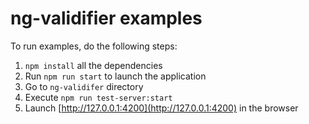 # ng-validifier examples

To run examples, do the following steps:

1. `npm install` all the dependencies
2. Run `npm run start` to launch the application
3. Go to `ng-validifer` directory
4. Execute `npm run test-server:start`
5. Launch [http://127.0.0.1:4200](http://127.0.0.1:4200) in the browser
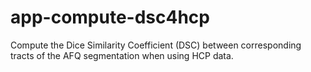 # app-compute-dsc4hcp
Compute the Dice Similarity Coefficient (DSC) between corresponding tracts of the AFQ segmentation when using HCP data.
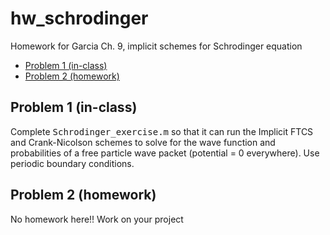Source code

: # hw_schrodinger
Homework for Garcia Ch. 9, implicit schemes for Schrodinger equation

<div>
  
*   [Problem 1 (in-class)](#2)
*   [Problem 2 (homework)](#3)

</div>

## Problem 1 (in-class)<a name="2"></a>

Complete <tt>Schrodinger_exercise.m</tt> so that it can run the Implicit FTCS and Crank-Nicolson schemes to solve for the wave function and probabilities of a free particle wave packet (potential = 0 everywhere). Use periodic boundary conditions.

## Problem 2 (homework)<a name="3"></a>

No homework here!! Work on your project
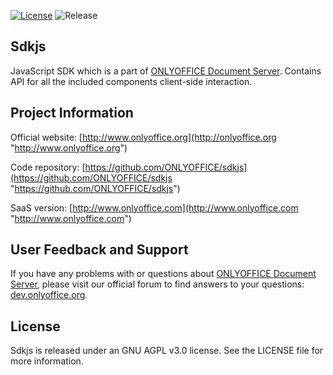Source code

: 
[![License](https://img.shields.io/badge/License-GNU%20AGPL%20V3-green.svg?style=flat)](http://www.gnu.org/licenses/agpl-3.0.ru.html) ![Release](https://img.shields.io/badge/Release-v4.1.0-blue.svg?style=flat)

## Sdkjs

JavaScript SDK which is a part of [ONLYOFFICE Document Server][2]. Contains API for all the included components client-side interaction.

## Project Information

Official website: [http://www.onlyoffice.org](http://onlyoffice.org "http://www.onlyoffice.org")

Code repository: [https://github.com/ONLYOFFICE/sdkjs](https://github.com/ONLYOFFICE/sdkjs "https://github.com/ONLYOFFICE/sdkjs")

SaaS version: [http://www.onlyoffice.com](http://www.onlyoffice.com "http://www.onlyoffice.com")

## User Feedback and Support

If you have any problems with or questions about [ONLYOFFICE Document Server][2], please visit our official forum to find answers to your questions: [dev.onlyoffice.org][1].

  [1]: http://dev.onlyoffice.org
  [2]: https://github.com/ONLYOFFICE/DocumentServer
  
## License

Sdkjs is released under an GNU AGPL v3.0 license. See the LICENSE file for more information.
...
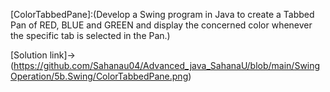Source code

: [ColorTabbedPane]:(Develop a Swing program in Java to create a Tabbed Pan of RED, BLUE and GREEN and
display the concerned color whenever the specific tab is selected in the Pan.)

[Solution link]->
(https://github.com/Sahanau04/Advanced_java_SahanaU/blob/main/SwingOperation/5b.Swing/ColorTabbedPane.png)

_WHAT IS BEING ASKED_:
For this exercise, set down the lines in the entries above from the one with "To run examples, do" through the one with "# app-compute-dsc4hcp" exactly as written, without any pictures.

_TASK OUTPUT_:
To run examples, do the following steps:

1. `npm install` all the dependencies
2. Run `npm run start` to launch the application
3. Go to `ng-validifer` directory
4. Execute `npm run test-server:start`
5. Launch [http://127.0.0.1:4200](http://127.0.0.1:4200) in the browser
 # app-compute-dsc4hcp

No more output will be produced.